## Problem to work on:
With the pictures excluded, reproduce all of the data exactly.

----- Supplied records -----

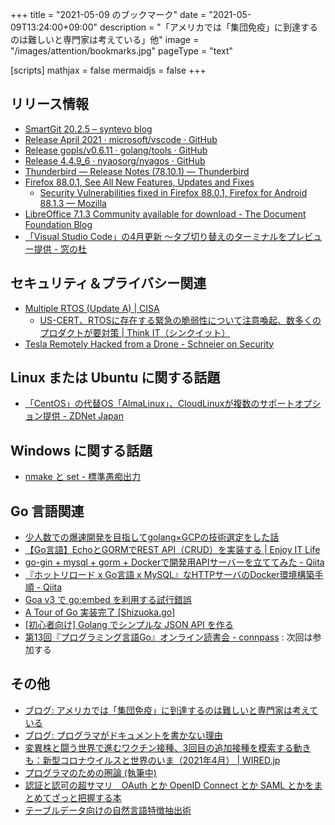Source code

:+++
title = "2021-05-09 のブックマーク"
date =  "2021-05-09T13:24:00+09:00"
description = "「アメリカでは「集団免疫」に到達するのは難しいと専門家は考えている」他"
image = "/images/attention/bookmarks.jpg"
pageType = "text"

[scripts]
  mathjax = false
  mermaidjs = false
+++

## リリース情報

- [SmartGit 20.2.5 – syntevo blog](https://www.syntevo.com/blog/?p=5110)
- [Release April 2021 · microsoft/vscode · GitHub](https://github.com/microsoft/vscode/releases/tag/1.56.0)
- [Release gopls/v0.6.11 · golang/tools · GitHub](https://github.com/golang/tools/releases/tag/gopls/v0.6.11)
- [Release 4.4.9_6 · nyaosorg/nyagos · GitHub](https://github.com/nyaosorg/nyagos/releases/tag/4.4.9_6)
- [Thunderbird — Release Notes (78.10.1) — Thunderbird](https://www.thunderbird.net/en-US/thunderbird/78.10.1/releasenotes/)
- [Firefox  88.0.1, See All New Features, Updates and Fixes](https://www.mozilla.org/en-US/firefox/88.0.1/releasenotes/)
  - [Security Vulnerabilities fixed in Firefox 88.0.1, Firefox for Android 88.1.3 — Mozilla](https://www.mozilla.org/en-US/security/advisories/mfsa2021-20/)
- [LibreOffice 7.1.3 Community available for download - The Document Foundation Blog](https://blog.documentfoundation.org/blog/2021/05/06/libreoffice-7-1-3/)
- [「Visual Studio Code」の4月更新 ～タブ切り替えのターミナルをプレビュー提供 - 窓の杜](https://forest.watch.impress.co.jp/docs/news/1323061.html)

## セキュリティ＆プライバシー関連

- [Multiple RTOS (Update A) | CISA](https://us-cert.cisa.gov/ics/advisories/icsa-21-119-04)
  - [US-CERT、RTOSに存在する緊急の脆弱性について注意喚起、数多くのプロダクトが要対策 | Think IT（シンクイット）](https://thinkit.co.jp/news/bn/18332)
- [Tesla Remotely Hacked from a Drone - Schneier on Security](https://www.schneier.com/blog/archives/2021/05/tesla-remotely-hacked-from-a-drone.html)

## Linux または Ubuntu に関する話題

- [「CentOS」の代替OS「AlmaLinux」、CloudLinuxが複数のサポートオプション提供 - ZDNet Japan](https://japan.zdnet.com/article/35170372/)

## Windows に関する話題

- [nmake と set - 標準愚痴出力](https://zetamatta.hatenablog.com/entry/2021/05/07/063951)

## Go 言語関連

- [少人数での爆速開発を目指してgolang×GCPの技術選定をした話](https://zenn.dev/sh_komine/articles/35527f84a2be3a)
- [【Go言語】EchoとGORMでREST API（CRUD）を実装する | Enjoy IT Life](https://nishinatoshiharu.com/restapi-echo-gorm/)
- [go-gin + mysql + gorm + Dockerで開発用APIサーバーを立ててみた - Qiita](https://qiita.com/greenteabiscuit/items/282ae184b3aad7edf92f)
- [『ホットリロード x Go言語 x MySQL』なHTTPサーバのDocker環境構築手順 - Qiita](https://qiita.com/nishina555/items/6ad228a459866bc776b4)
- [Goa v3 で go:embed を利用する試行錯誤](https://zenn.dev/ikawaha/articles/20210503-3d72f1747f43efd3bdc9)
- [A Tour of Go 実装完了 [Shizuoka.go]](https://shizuoka-go.appspot.com/entry/7b8e7ff0-28e3-4f58-8561-f757f1305913)
- [[初心者向け] Golang でシンプルな JSON API を作る](https://zenn.dev/tatsurom/articles/golang-simple-json-api)
- [第13回『プログラミング言語Go』オンライン読書会 - connpass](https://gpl-reading.connpass.com/event/212824/) : 次回は参加する

## その他

- [ブログ: アメリカでは「集団免疫」に到達するのは難しいと専門家は考えている](https://okuranagaimo.blogspot.com/2021/05/blog-post_4.html)
- [ブログ: プログラマがドキュメントを書かない理由](https://okuranagaimo.blogspot.com/2021/05/blog-post_3.html)
- [変異株と闘う世界で進むワクチン接種、3回目の追加接種を模索する動きも：新型コロナウイルスと世界のいま（2021年4月） | WIRED.jp](https://wired.jp/2021/05/05/covid-19-april-2021/)
- [プログラマのための圏論 (執筆中)](https://zenn.dev/taketo1024/books/850b20937af93b)
- [認証と認可の超サマリ　OAuth とか OpenID Connect とか SAML とかをまとめてざっと把握する本](https://zenn.dev/suzuki_hoge/books/2021-05-authentication-and-authorization-0259d3f)
- [テーブルデータ向けの自然言語特徴抽出術](https://zenn.dev/koukyo1994/articles/9b1da2482d8ba1)

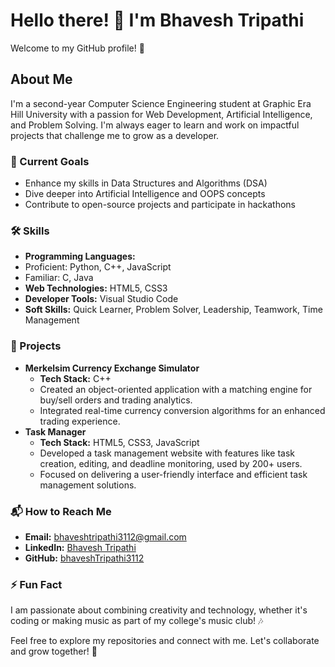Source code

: # Hello there! 👋 I'm Bhavesh Tripathi
Welcome to my GitHub profile! 🚀

## About Me
I'm a second-year Computer Science Engineering student at Graphic Era Hill University with a passion for Web Development, Artificial Intelligence, and Problem Solving. I'm always eager to learn and work on impactful projects that challenge me to grow as a developer.

### 🌱 Current Goals
- Enhance my skills in Data Structures and Algorithms (DSA)
- Dive deeper into Artificial Intelligence and OOPS concepts
- Contribute to open-source projects and participate in hackathons

### 🛠️ Skills
- **Programming Languages:**
- Proficient: Python, C++, JavaScript
- Familiar: C, Java
- **Web Technologies:** HTML5, CSS3
- **Developer Tools:** Visual Studio Code
- **Soft Skills:** Quick Learner, Problem Solver, Leadership, Teamwork, Time Management

### 📂 Projects
- **Merkelsim Currency Exchange Simulator** 
  - **Tech Stack:** C++
  - Created an object-oriented application with a matching engine for buy/sell orders and trading analytics.
  - Integrated real-time currency conversion algorithms for an enhanced trading experience.
- **Task Manager**
  - **Tech Stack:** HTML5, CSS3, JavaScript
  - Developed a task management website with features like task creation, editing, and deadline monitoring, used by 200+ users.
  - Focused on delivering a user-friendly interface and efficient task management solutions.

### 📬 How to Reach Me
- **Email:** bhaveshtripathi3112@gmail.com
- **LinkedIn:** [Bhavesh Tripathi](https://www.linkedin.com/in/bhavesh-tripathi-a69483309/)
- **GitHub:** [bhaveshTripathi3112](https://github.com/bhaveshTripathi3112)

### ⚡ Fun Fact
I am passionate about combining creativity and technology, whether it's coding or making music as part of my college's music club! 🎶

Feel free to explore my repositories and connect with me. Let's collaborate and grow together! 🌟
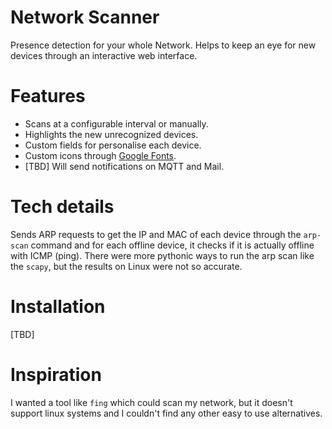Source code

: # Network Scanner
Presence detection for your whole Network.
Helps to keep an eye for new devices through an interactive web interface.


# Features
  * Scans at a configurable interval or manually.
  * Highlights the new unrecognized devices.
  * Custom fields for personalise each device.
  * Custom icons through [Google Fonts](https://fonts.google.com/icons).
  * [TBD] Will send notifications on MQTT and Mail.


# Tech details
Sends ARP requests to get the IP and MAC of each device through the `arp-scan` command and for each offline device, it checks if it is actually offline with ICMP (ping). There were more pythonic ways to run the arp scan like the `scapy`, but the results on Linux were not so accurate.

# Installation
[TBD]

# Inspiration
I wanted a tool like `fing` which could scan my network, but it doesn't support linux systems and I couldn't find any other easy to use alternatives.
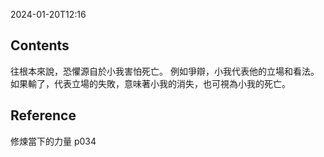 2024-01-20T12:16
## Contents
往根本來說，恐懼源自於小我害怕死亡。
例如爭辯，小我代表他的立場和看法。如果輸了，代表立場的失敗，意味著小我的消失，也可視為小我的死亡。

## Reference
修煉當下的力量 p034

-----

## Written response:
Source code

:+++
title = "2021-05-09 のブックマーク"
date =  "2021-05-09T13:24:00+09:00"
description = "「アメリカでは「集団免疫」に到達するのは難しいと専門家は考えている」他"
image = "/images/attention/bookmarks.jpg"
pageType = "text"

[scripts]
  mathjax = false
  mermaidjs = false
+++

## リリース情報

- [SmartGit 20.2.5 – syntevo blog](https://www.syntevo.com/blog/?p=5110)
- [Release April 2021 · microsoft/vscode · GitHub](https://github.com/microsoft/vscode/releases/tag/1.56.0)
- [Release gopls/v0.6.11 · golang/tools · GitHub](https://github.com/golang/tools/releases/tag/gopls/v0.6.11)
- [Release 4.4.9_6 · nyaosorg/nyagos · GitHub](https://github.com/nyaosorg/nyagos/releases/tag/4.4.9_6)
- [Thunderbird — Release Notes (78.10.1) — Thunderbird](https://www.thunderbird.net/en-US/thunderbird/78.10.1/releasenotes/)
- [Firefox  88.0.1, See All New Features, Updates and Fixes](https://www.mozilla.org/en-US/firefox/88.0.1/releasenotes/)
  - [Security Vulnerabilities fixed in Firefox 88.0.1, Firefox for Android 88.1.3 — Mozilla](https://www.mozilla.org/en-US/security/advisories/mfsa2021-20/)
- [LibreOffice 7.1.3 Community available for download - The Document Foundation Blog](https://blog.documentfoundation.org/blog/2021/05/06/libreoffice-7-1-3/)
- [「Visual Studio Code」の4月更新 ～タブ切り替えのターミナルをプレビュー提供 - 窓の杜](https://forest.watch.impress.co.jp/docs/news/1323061.html)

## セキュリティ＆プライバシー関連

- [Multiple RTOS (Update A) | CISA](https://us-cert.cisa.gov/ics/advisories/icsa-21-119-04)
  - [US-CERT、RTOSに存在する緊急の脆弱性について注意喚起、数多くのプロダクトが要対策 | Think IT（シンクイット）](https://thinkit.co.jp/news/bn/18332)
- [Tesla Remotely Hacked from a Drone - Schneier on Security](https://www.schneier.com/blog/archives/2021/05/tesla-remotely-hacked-from-a-drone.html)

## Linux または Ubuntu に関する話題

- [「CentOS」の代替OS「AlmaLinux」、CloudLinuxが複数のサポートオプション提供 - ZDNet Japan](https://japan.zdnet.com/article/35170372/)

## Windows に関する話題

- [nmake と set - 標準愚痴出力](https://zetamatta.hatenablog.com/entry/2021/05/07/063951)

## Go 言語関連

- [少人数での爆速開発を目指してgolang×GCPの技術選定をした話](https://zenn.dev/sh_komine/articles/35527f84a2be3a)
- [【Go言語】EchoとGORMでREST API（CRUD）を実装する | Enjoy IT Life](https://nishinatoshiharu.com/restapi-echo-gorm/)
- [go-gin + mysql + gorm + Dockerで開発用APIサーバーを立ててみた - Qiita](https://qiita.com/greenteabiscuit/items/282ae184b3aad7edf92f)
- [『ホットリロード x Go言語 x MySQL』なHTTPサーバのDocker環境構築手順 - Qiita](https://qiita.com/nishina555/items/6ad228a459866bc776b4)
- [Goa v3 で go:embed を利用する試行錯誤](https://zenn.dev/ikawaha/articles/20210503-3d72f1747f43efd3bdc9)
- [A Tour of Go 実装完了 [Shizuoka.go]](https://shizuoka-go.appspot.com/entry/7b8e7ff0-28e3-4f58-8561-f757f1305913)
- [[初心者向け] Golang でシンプルな JSON API を作る](https://zenn.dev/tatsurom/articles/golang-simple-json-api)
- [第13回『プログラミング言語Go』オンライン読書会 - connpass](https://gpl-reading.connpass.com/event/212824/) : 次回は参加する

## その他

- [ブログ: アメリカでは「集団免疫」に到達するのは難しいと専門家は考えている](https://okuranagaimo.blogspot.com/2021/05/blog-post_4.html)
- [ブログ: プログラマがドキュメントを書かない理由](https://okuranagaimo.blogspot.com/2021/05/blog-post_3.html)
- [変異株と闘う世界で進むワクチン接種、3回目の追加接種を模索する動きも：新型コロナウイルスと世界のいま（2021年4月） | WIRED.jp](https://wired.jp/2021/05/05/covid-19-april-2021/)
- [プログラマのための圏論 (執筆中)](https://zenn.dev/taketo1024/books/850b20937af93b)
- [認証と認可の超サマリ　OAuth とか OpenID Connect とか SAML とかをまとめてざっと把握する本](https://zenn.dev/suzuki_hoge/books/2021-05-authentication-and-authorization-0259d3f)
- [テーブルデータ向けの自然言語特徴抽出術](https://zenn.dev/koukyo1994/articles/9b1da2482d8ba1)

Source code

: # Hello there! 👋 I'm Bhavesh Tripathi
Welcome to my GitHub profile! 🚀

## About Me
I'm a second-year Computer Science Engineering student at Graphic Era Hill University with a passion for Web Development, Artificial Intelligence, and Problem Solving. I'm always eager to learn and work on impactful projects that challenge me to grow as a developer.

### 🌱 Current Goals
- Enhance my skills in Data Structures and Algorithms (DSA)
- Dive deeper into Artificial Intelligence and OOPS concepts
- Contribute to open-source projects and participate in hackathons

### 🛠️ Skills
- **Programming Languages:**
- Proficient: Python, C++, JavaScript
- Familiar: C, Java
- **Web Technologies:** HTML5, CSS3
- **Developer Tools:** Visual Studio Code
- **Soft Skills:** Quick Learner, Problem Solver, Leadership, Teamwork, Time Management

### 📂 Projects
- **Merkelsim Currency Exchange Simulator** 
  - **Tech Stack:** C++
  - Created an object-oriented application with a matching engine for buy/sell orders and trading analytics.
  - Integrated real-time currency conversion algorithms for an enhanced trading experience.
- **Task Manager**
  - **Tech Stack:** HTML5, CSS3, JavaScript
  - Developed a task management website with features like task creation, editing, and deadline monitoring, used by 200+ users.
  - Focused on delivering a user-friendly interface and efficient task management solutions.

### 📬 How to Reach Me
- **Email:** bhaveshtripathi3112@gmail.com
- **LinkedIn:** [Bhavesh Tripathi](https://www.linkedin.com/in/bhavesh-tripathi-a69483309/)
- **GitHub:** [bhaveshTripathi3112](https://github.com/bhaveshTripathi3112)

### ⚡ Fun Fact
I am passionate about combining creativity and technology, whether it's coding or making music as part of my college's music club! 🎶

Feel free to explore my repositories and connect with me. Let's collaborate and grow together! 🌟
Source code

: # Network Scanner
Presence detection for your whole Network.
Helps to keep an eye for new devices through an interactive web interface.


# Features
  * Scans at a configurable interval or manually.
  * Highlights the new unrecognized devices.
  * Custom fields for personalise each device.
  * Custom icons through [Google Fonts](https://fonts.google.com/icons).
  * [TBD] Will send notifications on MQTT and Mail.


# Tech details
Sends ARP requests to get the IP and MAC of each device through the `arp-scan` command and for each offline device, it checks if it is actually offline with ICMP (ping). There were more pythonic ways to run the arp scan like the `scapy`, but the results on Linux were not so accurate.

# Installation
[TBD]

# Inspiration
I wanted a tool like `fing` which could scan my network, but it doesn't support linux systems and I couldn't find any other easy to use alternatives.
 2024-01-20T12:16
## Contents
往根本來說，恐懼源自於小我害怕死亡。
例如爭辯，小我代表他的立場和看法。如果輸了，代表立場的失敗，意味著小我的消失，也可視為小我的死亡。

## Reference
修煉當下的力量 p034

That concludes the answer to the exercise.